● **Task details**: Write the lines below out exactly, dropping each picture.

***** Entries provided *****

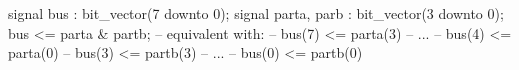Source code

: signal bus : bit_vector(7 downto 0);
signal parta, parb : bit_vector(3 downto 0);
bus <= parta & partb;
-- equivalent with:
-- bus(7) <= parta(3)
-- ...
-- bus(4) <= parta(0)
-- bus(3) <= partb(3)
-- ...
-- bus(0) <= partb(0)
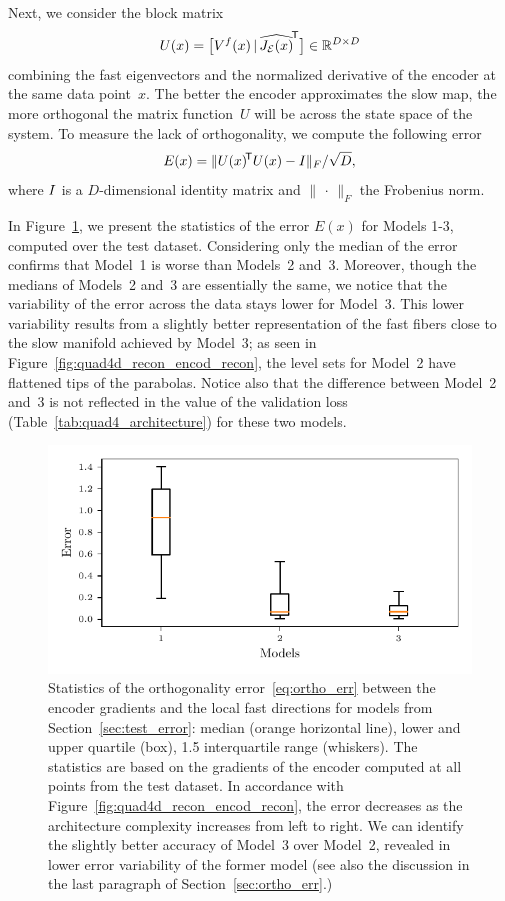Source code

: \documentclass{article}
\newcommand{\enc}{\mathcal{E}} %
\newcommand{\jac}[1]{J_{#1}} %
\begin{document}
Next, we consider the block matrix
\begin{equation*}
    U(x) = \big[V^f(x)\,|\,\tp{\ohat{\jac{\enc}(x)}}\big]\in\mat{D}{D}
\end{equation*}
combining the fast eigenvectors and the normalized derivative of the encoder at the same data point~$x$. The better the encoder approximates the slow map, the more orthogonal the matrix function~$U$ will be across the state space of the system. To measure the lack of orthogonality, we compute the following error
\begin{equation}\label{eq:ortho_err}
    E(x) = \|U(x)^{\!\mathsf{T}}U(x) - {I}\|_{F} / \sqrt{D},
\end{equation}
where ${I}$ is a $D$-dimensional identity matrix and $\|\,\cdot\,\|_F$ the Frobenius norm.

In Figure~\ref{fig:quad4d_enc_err_derivatives}, we present the statistics of the error $E(x)$ for Models 1-3, computed over the test dataset. Considering only the median of the error confirms that Model~1 is worse than Models~2 and~3. Moreover, though the medians of Models~2 and~3 are essentially the same, we notice that the variability of the error across the data stays lower for Model~3. This lower variability results from a slightly better representation of the fast fibers close to the slow manifold achieved by Model~3; as seen in Figure~\ref{fig:quad4d_recon_encod_recon}, the level sets for Model~2 have flattened tips of the parabolas. Notice also that the difference between Model~2 and~3 is not reflected in the value of the validation loss (Table~\ref{tab:quad4_architecture}) for these two models.

\begin{figure}
    \centering
    \includegraphics[]{figs/quad4d_enc_err_derivatives.pdf}
    \caption{Statistics of the orthogonality error~\eqref{eq:ortho_err} between the encoder gradients and the local fast directions for models from Section~\ref{sec:test_error}: median (orange horizontal line), lower and upper quartile (box), 1.5 interquartile range (whiskers). The statistics are based on the gradients of the encoder computed at all points from the test dataset. In accordance with Figure~\ref{fig:quad4d_recon_encod_recon}, the error decreases as the architecture complexity increases from left to right. We can identify the slightly better accuracy of Model~3 over Model~2, revealed in lower error variability of the former model (see also the discussion in the last paragraph of Section~\ref{sec:ortho_err}.)
    }
    \label{fig:quad4d_enc_err_derivatives}
\end{figure}
\end{document}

*****

● **Solution to this task**:
Source code

: signal bus : bit_vector(7 downto 0);
signal parta, parb : bit_vector(3 downto 0);
bus <= parta & partb;
-- equivalent with:
-- bus(7) <= parta(3)
-- ...
-- bus(4) <= parta(0)
-- bus(3) <= partb(3)
-- ...
-- bus(0) <= partb(0)
Source code

: \documentclass{article}
\newcommand{\enc}{\mathcal{E}} %
\newcommand{\jac}[1]{J_{#1}} %
\begin{document}
Next, we consider the block matrix
\begin{equation*}
    U(x) = \big[V^f(x)\,|\,\tp{\ohat{\jac{\enc}(x)}}\big]\in\mat{D}{D}
\end{equation*}
combining the fast eigenvectors and the normalized derivative of the encoder at the same data point~$x$. The better the encoder approximates the slow map, the more orthogonal the matrix function~$U$ will be across the state space of the system. To measure the lack of orthogonality, we compute the following error
\begin{equation}\label{eq:ortho_err}
    E(x) = \|U(x)^{\!\mathsf{T}}U(x) - {I}\|_{F} / \sqrt{D},
\end{equation}
where ${I}$ is a $D$-dimensional identity matrix and $\|\,\cdot\,\|_F$ the Frobenius norm.

In Figure~\ref{fig:quad4d_enc_err_derivatives}, we present the statistics of the error $E(x)$ for Models 1-3, computed over the test dataset. Considering only the median of the error confirms that Model~1 is worse than Models~2 and~3. Moreover, though the medians of Models~2 and~3 are essentially the same, we notice that the variability of the error across the data stays lower for Model~3. This lower variability results from a slightly better representation of the fast fibers close to the slow manifold achieved by Model~3; as seen in Figure~\ref{fig:quad4d_recon_encod_recon}, the level sets for Model~2 have flattened tips of the parabolas. Notice also that the difference between Model~2 and~3 is not reflected in the value of the validation loss (Table~\ref{tab:quad4_architecture}) for these two models.

\begin{figure}
    \centering
    \includegraphics[]{figs/quad4d_enc_err_derivatives.pdf}
    \caption{Statistics of the orthogonality error~\eqref{eq:ortho_err} between the encoder gradients and the local fast directions for models from Section~\ref{sec:test_error}: median (orange horizontal line), lower and upper quartile (box), 1.5 interquartile range (whiskers). The statistics are based on the gradients of the encoder computed at all points from the test dataset. In accordance with Figure~\ref{fig:quad4d_recon_encod_recon}, the error decreases as the architecture complexity increases from left to right. We can identify the slightly better accuracy of Model~3 over Model~2, revealed in lower error variability of the former model (see also the discussion in the last paragraph of Section~\ref{sec:ortho_err}.)
    }
    \label{fig:quad4d_enc_err_derivatives}
\end{figure}
\end{document}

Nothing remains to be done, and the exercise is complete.